A simple application for automatic identification of (certain) food types in images.
- Overview
- Getting Started
- Web Interface
- API Endpoint Usage
- Application Architecture
- Machine Learning Model Architecture
- Training & Testing Procedures
- The Most Out of Place Section: Continuous Improvement/ Continuous Delivery
- Acknowledgements
- Contact
This web application essentially aims to identify the type of food displayed in an image, out of a total of 12 different food classes, all of which are drawn from common everyday food found in Singapore.
Serious tone switches off from this point onwards - Why so serious? :D
What use can there be for this? Well I suppose, if there is for some unknown reason that'd make you want to tag random food images that you have of food that you can find in Singapore, especially those on the web, this can perhaps... be useful .

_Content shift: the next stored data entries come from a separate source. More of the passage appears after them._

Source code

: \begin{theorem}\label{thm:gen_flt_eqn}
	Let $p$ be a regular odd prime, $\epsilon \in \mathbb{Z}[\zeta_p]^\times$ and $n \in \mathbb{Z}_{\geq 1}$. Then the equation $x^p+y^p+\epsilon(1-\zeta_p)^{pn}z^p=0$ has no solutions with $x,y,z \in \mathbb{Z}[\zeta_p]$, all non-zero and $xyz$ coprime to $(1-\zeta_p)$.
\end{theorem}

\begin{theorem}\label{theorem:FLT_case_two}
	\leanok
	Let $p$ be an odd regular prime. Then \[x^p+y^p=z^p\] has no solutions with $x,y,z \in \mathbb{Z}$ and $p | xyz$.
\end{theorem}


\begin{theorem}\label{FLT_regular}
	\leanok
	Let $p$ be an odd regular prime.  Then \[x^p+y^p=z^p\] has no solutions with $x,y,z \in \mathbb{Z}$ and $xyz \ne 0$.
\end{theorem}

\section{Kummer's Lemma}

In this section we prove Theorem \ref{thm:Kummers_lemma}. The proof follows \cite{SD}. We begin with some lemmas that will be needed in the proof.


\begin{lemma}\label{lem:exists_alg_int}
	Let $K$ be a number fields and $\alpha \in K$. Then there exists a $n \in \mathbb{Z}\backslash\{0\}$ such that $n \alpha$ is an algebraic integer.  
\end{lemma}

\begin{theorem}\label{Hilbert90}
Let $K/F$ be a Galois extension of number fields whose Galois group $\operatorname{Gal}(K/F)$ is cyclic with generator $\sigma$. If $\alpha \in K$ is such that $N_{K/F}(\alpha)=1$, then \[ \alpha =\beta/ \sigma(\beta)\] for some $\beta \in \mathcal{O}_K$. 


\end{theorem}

On a much smaller scale, if you have a friend who has just arrived in Singapore or the surrounding region and can't identify local food for whatsoever reason, then maybe he/she would like to use this - imagine a person taking photos of food he/she sees to identify them I guess? Maybe that person needs to know if something is spicy in advance before eating it?
Okay enough of the nonsensical fluff for now and let's move on...
All the relevant packages that you'll need are listed in the conda.yml
file found in the main project directory so
install all of those somewhere, preferably in a conda environment, before running the application locally.
For those who can't google or use too much virtualenv (like yours truly) to know this:
conda env create -f conda.yml
To run the web app locally, simply run this (note that you might need to uncomment/comment certain lines if the code was last left in a state for deployment):
python src.app
The app should run on the local port 8000. You can then send HTTP requests to your local server (always alone) either by using ways such as, but not limited to, of course,
- the browser graphical user interface
- the curl command line tool
- the Requests package for Python
- essentially anything else that can send HTTP requests (too many for me to list)
The web interface has been designed to allow for easy uploading and predicting of image classes. Simply click on the upload area or drag an image to it to select a photo. Select on 'Feed!' to submit the image. The predicted class name with appear on the preview image.
A pie chart would also automatically be generated to visualise the prediction probabilities of the different classes. Hover over any of the pie chart slices to get more information about the prediction probabilities and classes.
Some brief documentation of the features of this model has also been included in the web interface. Click on them to find out more (if you are too lazy to read this page).
Note that the visual interface has been somewhat optimised even for mobile devices with smaller screens so feel free to use it on the go (if you ever have the need to).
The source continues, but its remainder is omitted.